The earth around us reeled in conflict and we were in the center of the storm. Bombs went off in our city on a monthly basis. At times we would become anxious; but then we would pray. We realized that we had to walk through the pain with the people in order to show them that God was right there with them. He truly loved them; and one way he could practically show them this was through our presence. Our presence was meaningful because he was present with us.
With this thought in mind, read what John Goldingay writes in his commentary on Psalm 46: “Violence (natural, political, military) is a prominent fact of human life, and one we cannot evade. Prayer is not designed to make it possible for us to escape from violence into peace. Praying in the midst of violence . . . is our desperately needed corrective to the widespread malpractice of prayer as withdrawal.”
We were blessed to live out our calling as God’s people to pray in the midst of violence. Yet, this calling to live among people is for us all. The point is this: we are not called to be removed from the world but to be actively involved with God in his redemption of it.
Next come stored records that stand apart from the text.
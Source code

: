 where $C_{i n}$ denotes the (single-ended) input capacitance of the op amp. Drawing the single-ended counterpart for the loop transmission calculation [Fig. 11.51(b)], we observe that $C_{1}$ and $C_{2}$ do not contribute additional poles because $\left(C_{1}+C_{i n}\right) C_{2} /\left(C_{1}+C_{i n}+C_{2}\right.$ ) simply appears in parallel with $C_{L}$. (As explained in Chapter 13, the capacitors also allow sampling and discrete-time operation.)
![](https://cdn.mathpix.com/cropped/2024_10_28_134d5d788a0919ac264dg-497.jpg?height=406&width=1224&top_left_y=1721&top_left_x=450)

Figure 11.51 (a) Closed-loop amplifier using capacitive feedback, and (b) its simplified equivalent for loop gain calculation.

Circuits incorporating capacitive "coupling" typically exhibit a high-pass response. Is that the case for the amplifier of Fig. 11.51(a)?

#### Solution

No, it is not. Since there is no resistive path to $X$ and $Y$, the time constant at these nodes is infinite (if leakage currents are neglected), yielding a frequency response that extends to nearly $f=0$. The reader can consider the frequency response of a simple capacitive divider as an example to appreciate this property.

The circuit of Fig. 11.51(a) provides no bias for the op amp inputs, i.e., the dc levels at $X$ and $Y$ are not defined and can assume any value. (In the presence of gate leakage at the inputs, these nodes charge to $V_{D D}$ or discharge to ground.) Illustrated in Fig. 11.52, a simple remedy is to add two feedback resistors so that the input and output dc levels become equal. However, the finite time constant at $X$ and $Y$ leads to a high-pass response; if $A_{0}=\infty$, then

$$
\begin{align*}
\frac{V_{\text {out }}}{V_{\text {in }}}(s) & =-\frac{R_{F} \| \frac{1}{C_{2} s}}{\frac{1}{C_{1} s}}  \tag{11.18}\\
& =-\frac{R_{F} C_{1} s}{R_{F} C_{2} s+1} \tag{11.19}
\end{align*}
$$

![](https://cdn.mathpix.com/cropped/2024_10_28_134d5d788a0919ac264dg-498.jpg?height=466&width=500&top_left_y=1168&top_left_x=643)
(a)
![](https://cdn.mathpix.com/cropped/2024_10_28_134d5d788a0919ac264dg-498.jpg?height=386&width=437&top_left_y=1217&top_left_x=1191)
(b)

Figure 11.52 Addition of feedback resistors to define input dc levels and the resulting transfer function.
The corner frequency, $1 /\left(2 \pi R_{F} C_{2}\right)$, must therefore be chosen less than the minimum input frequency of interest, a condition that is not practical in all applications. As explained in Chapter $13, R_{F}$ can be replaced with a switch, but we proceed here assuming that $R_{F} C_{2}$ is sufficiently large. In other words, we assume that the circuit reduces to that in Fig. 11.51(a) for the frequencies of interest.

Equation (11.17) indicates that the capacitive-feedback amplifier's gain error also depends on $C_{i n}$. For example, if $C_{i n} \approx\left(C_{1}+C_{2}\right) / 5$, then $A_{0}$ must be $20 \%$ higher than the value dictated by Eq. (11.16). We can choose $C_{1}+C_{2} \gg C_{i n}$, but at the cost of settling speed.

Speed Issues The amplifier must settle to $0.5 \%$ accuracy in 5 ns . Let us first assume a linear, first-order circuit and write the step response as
Verse 10 exhorts us to stop and acknowledge that God is God. Goldingay has this to say about this exhortation: “‘Be still and know that I am God” is a common invitation in Christian spirituality. This invitation involves a reinterpretation of the psalm. Nowhere do the psalms have an ideal of silence. Their assumption is that one finds God not in silence but in noise.” This is what we found. Walking with God requires that we get ourselves in situations that are uncomfortable, messy, and noisy. It is in those situations that God speaks to us. He speaks to us in ways and teaches us things that we could never have learned otherwise. These revelations make living in a pressure cooker an absolute privilege.
One of the things each of us realized as we served the Lord in these intense spaces was how overwhelming the problems were and how ill-equipped we were to accomplish our goals. It was in this realization that verse 10 became especially meaningful as are these words of Goldingay: “The challenge to stop also issues an important challenge to the people of God to give up thinking that it has responsibility for its destiny or that its task is to bring in the kingdom of God, extend the kingdom of God, or further the kingdom of God. Scripture does not think in such terms. The psalm makes clear that the city of God is not a mere heavenly community (as Augustine’s City of God might seem to imply) but an earthly reality. But in this city, it is not for us to fix things. It is for us to expect God to fix things.”
We are called to partner with God in what he is doing. He doesn’t expect us to be passive partners. Yet, in this partnership we can never leave the position Jesus modeled for us: the position of dependence upon God. We have to live with the clear understanding that it is God who fixes things, not us. It is to be our expectation that God will fix things, and he will use us and direct us, giving us wisdom along the way, showing us what we are to do to help see them fixed. Yet, we have to avoid the role of being God’s Divine Bulldozer – trampling on everyone to make sure the goals are accomplished. This is not how God works. Thus, we live in dependence and in expectancy, and this forces us to proceed with gentleness in all we do because God may not act and accomplish the things we hope as fast as we expect.
Yes, Psalm 46 has meant so much to me over the years. God is a very present help in times of difficulty. As we follow him into the world we will face the storms and turmoils of life. Yet, in these storms we will live in a zone created by God, a zone where we have peace of mind and heart. The streams of the city (the Spirit) make us glad. There will come a time when all the wars will come to an end, but the amazing thing is that when people give their allegiance to Jesus, the wars within their souls come to an end. They find the peace, joy, and meaning that they are looking for. And even though their finding this peace and joy may seem like a distant dream, we have the assurance that God will be held high in all the earth.